## PROBLEM REQUIREMENTS
Take every line in the entries that includes the word "dashboard" and copy it.

┌─ MATERIALS PROVIDED

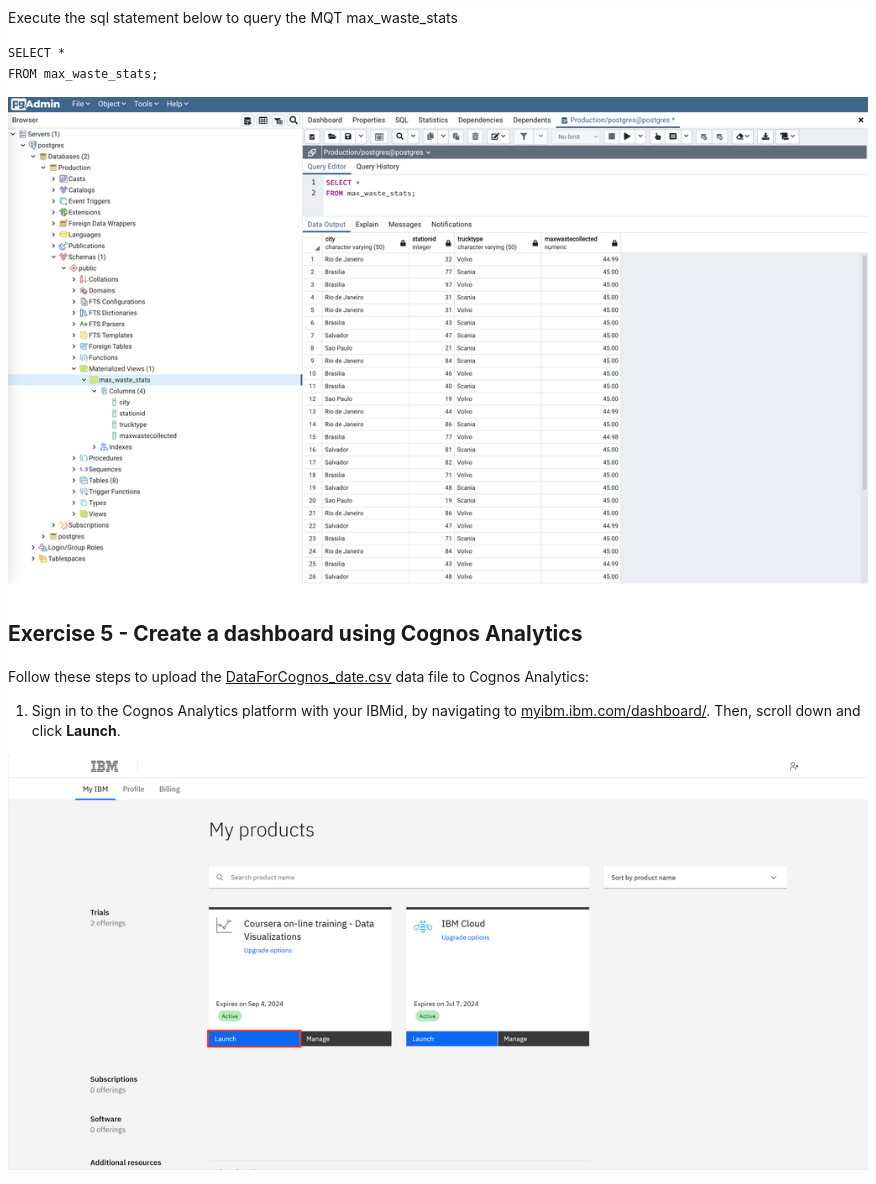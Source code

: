 Execute the sql statement below to query the MQT max_waste_stats

```text
SELECT *
FROM max_waste_stats;
```

![04.16.02-mqt](images/04.16.02-mqt.png)


## Exercise 5 - Create a dashboard using Cognos Analytics

Follow these steps to upload the [DataForCognos_date.csv](./DataForCognos_date.csv) data file to Cognos Analytics:

1. Sign in to the Cognos Analytics platform with your IBMid, by navigating to [myibm.ibm.com/dashboard/](https://myibm.ibm.com/dashboard/). Then, scroll down and click **Launch**.

![05-cognos](images/05-cognos.png)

└─

## ANSWER SPACE
## Exercise 5 - Create a dashboard using Cognos Analytics
1. Sign in to the Cognos Analytics platform with your IBMid, by navigating to [myibm.ibm.com/dashboard/](https://myibm.ibm.com/dashboard/). Then, scroll down and click **Launch**.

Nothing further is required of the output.